The cast and acting is very strong.  Brad Pitt always seems to give his best performances when he plays complete nut cases, continually saying really strange and yet thought-provoking lines.  He’s right at home with his character in “Fight Club.”  Edward Norton, an actor who has been quietly gaining a solid reputation, perfectly plays the part of a confused man looking for answers in his life.  At times the dialogue can be very off-the-wall and with lesser actors, could’ve ended up being corny.  In the capable hands of Pitt and Norton, the characters are believable enough that they pull off whatever the script throws at them.

Director David Fincher continues to redeem himself for the sin known as “Alien 3.”  He’s given us “Seven,” then “The Game,” and now his best effort yet with “Fight Club.”  His camera work throughout the film is great and certain elaborate camera movements toward the beginning are flat-out amazing.  “Fight Club” is a prime example of how special effects can be used to enhance the storytelling in a movie instead of serving to distract.  Also, keep your eyes out for random frames that are occasionally dropped into the film.  Fincher uses these odd flickers that pop up in the film to further throw you off balance.

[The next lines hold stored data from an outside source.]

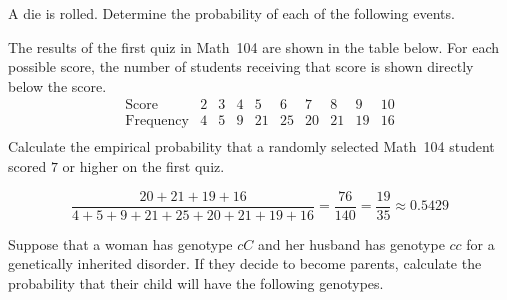 \documentclass[addpoints,12pt]{exam}
\begin{document}
\begin{questions}

\question[15] A die is rolled. Determine the probability
of each of the following events.

\question[10] The results of the first quiz in Math~104 are
shown in the table below. For each possible score, the number
of students receiving that score is shown directly below
the score.
\[\begin{array}{c|cccccccccc}
\text{Score}&2&3&4&5&6&7&8&9&10\\\hline
\text{Frequency}&4&5&9&21&25&20&21&19&16\\
\end{array}\]
Calculate the empirical probability that a randomly
selected Math~104 student scored $7$ or higher
on the first quiz.
\begin{solution}
\[\frac{20+21+19+16}{4+5+9+21+25+20+21+19+16}
=\frac{76}{140}=\frac{19}{35}\approx 0.5429\]
\end{solution}

\question[10]
Suppose that a woman has genotype $cC$
and her husband has genotype $cc$ for a
genetically inherited disorder.
If they decide to become parents, calculate the
probability that their child will
have the following genotypes.
\end{questions}
\end{document}
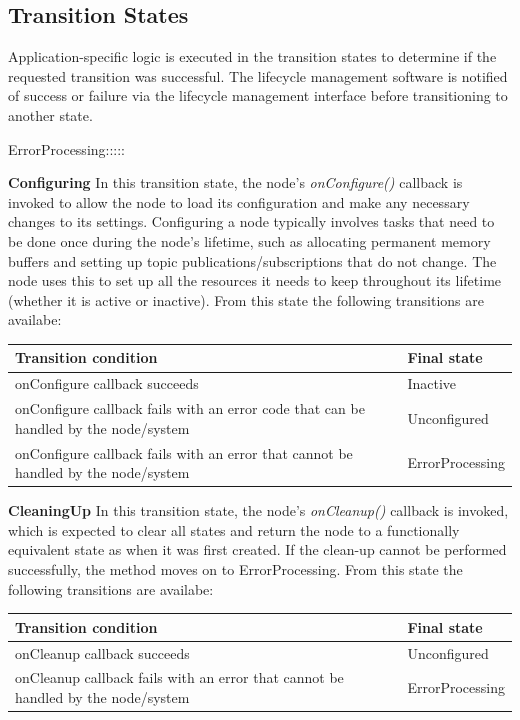 	\subsection{Transition States} 
	Application-specific logic is executed in the transition states to determine if the requested transition was successful. The lifecycle management software is notified of success or failure via the lifecycle management interface before transitioning to another state.
	\begin{labeling}{ErrorProcessing:::::}
		\item[\textbf{Configuring}] In this transition state, the node's \textit{onConfigure()} callback is invoked to allow the node to load its configuration and make any necessary changes to its settings. Configuring a node typically involves tasks that need to be done once during the node's lifetime, such as allocating permanent memory buffers and setting up topic publications/subscriptions that do not change. The node uses this to set up all the resources it needs to keep throughout its lifetime (whether it is active or inactive). 
		From this state the following transitions are availabe:
		\begin{table}[H]
			\flushright
			\label{tab:Valid transitions}
			\begin{tabular}{|p{8.5cm}|p{3cm}|}
				\toprule
				Transition condition & Final state\\
				\midrule
				onConfigure callback succeeds & Inactive  \\
				onConfigure callback fails with an error code that can be handled by the node/system & Unconfigured \\
				onConfigure callback fails with an error that cannot be handled by the node/system  & ErrorProcessing \\
				\bottomrule
			\end{tabular}
		\end{table}

		\item[\textbf{CleaningUp}] In this transition state, the node's \textit{onCleanup()} callback is invoked, which is expected to clear all states and return the node to a functionally equivalent state as when it was first created. If the clean-up cannot be performed successfully, the method moves on to ErrorProcessing.
		From this state the following transitions are availabe:
		\begin{table}[H]
			\flushright
			\label{tab:Valid transitions}
			\begin{tabular}{|p{8.5cm}|p{3cm}|}
				\toprule
				Transition condition & Final state\\
				\midrule
				onCleanup callback succeeds & Unconfigured \\
				onCleanup callback fails with an error that cannot be handled by the node/system  & ErrorProcessing \\
				\bottomrule
			\end{tabular}
		\end{table}


\end{labeling}
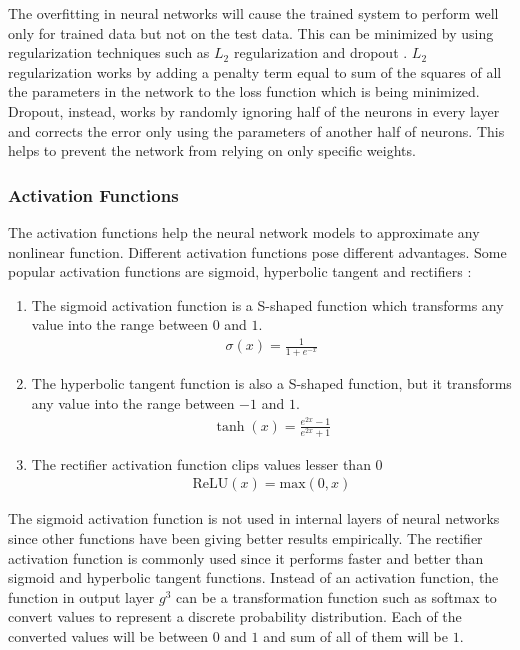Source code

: \documentclass[a4paper, 11pt]{article}
\begin{document}
The overfitting in neural networks will cause the trained system to perform well only for trained data but not on the test data. This can be minimized by using regularization techniques such as $L_2$ regularization and dropout \parencite{Hinton2012}. $L_2$ regularization works by adding a penalty term equal to sum of the squares of all the parameters in the network to the loss function which is being minimized. Dropout, instead, works by randomly ignoring half of the neurons in every layer and corrects the error only using the parameters of another half of neurons. This helps to prevent the network from relying on only specific weights.

\subsubsection{Activation Functions}

The activation functions help the neural network models to approximate any nonlinear function. Different activation functions pose different advantages. Some popular activation functions are sigmoid, hyperbolic tangent and rectifiers \parencite{Goldberg2016}:

\begin{enumerate}

\item The sigmoid activation function is a S-shaped function which transforms any value into the range between $0$ and $1$.  
\begin{align*}
\sigma (x) = \frac{1}{1 + e^{-x}}
\end{align*}

\item The hyperbolic tangent function is also a S-shaped function, but it transforms any value into the range between $-1$ and $1$.
\begin{align*}
\tanh (x) = \frac{e^{2x}-1}{e^{2x}+1}
\end{align*}

\item The rectifier activation function clips values lesser than $0$
\begin{align*}
\mathrm{ReLU}(x) = \mathrm{max}(0,x)
\end{align*}

\end{enumerate}

The sigmoid activation function is not used in internal layers of neural networks since other functions have been giving better results empirically. The rectifier activation function is commonly used since it performs faster and better than sigmoid and hyperbolic tangent functions. Instead of an activation function, the function in output layer $g^3$ can be a transformation function such as softmax to convert values to represent a discrete probability distribution. Each of the converted values will be between $0$ and $1$ and sum of all of them will be $1$.
\end{document}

“Fight Club” is a movie that is going to walk you down a darker path than you might be used to.  If you really listen to the dialogue and think about what is being said, “Fight Club” is going to challenge your thinking in ways you may not be comfortable being challenged.  “Fight Club” will play with your head, but if you let it do it’s work and go with the flow of the film you’ll be rewarded with a great movie.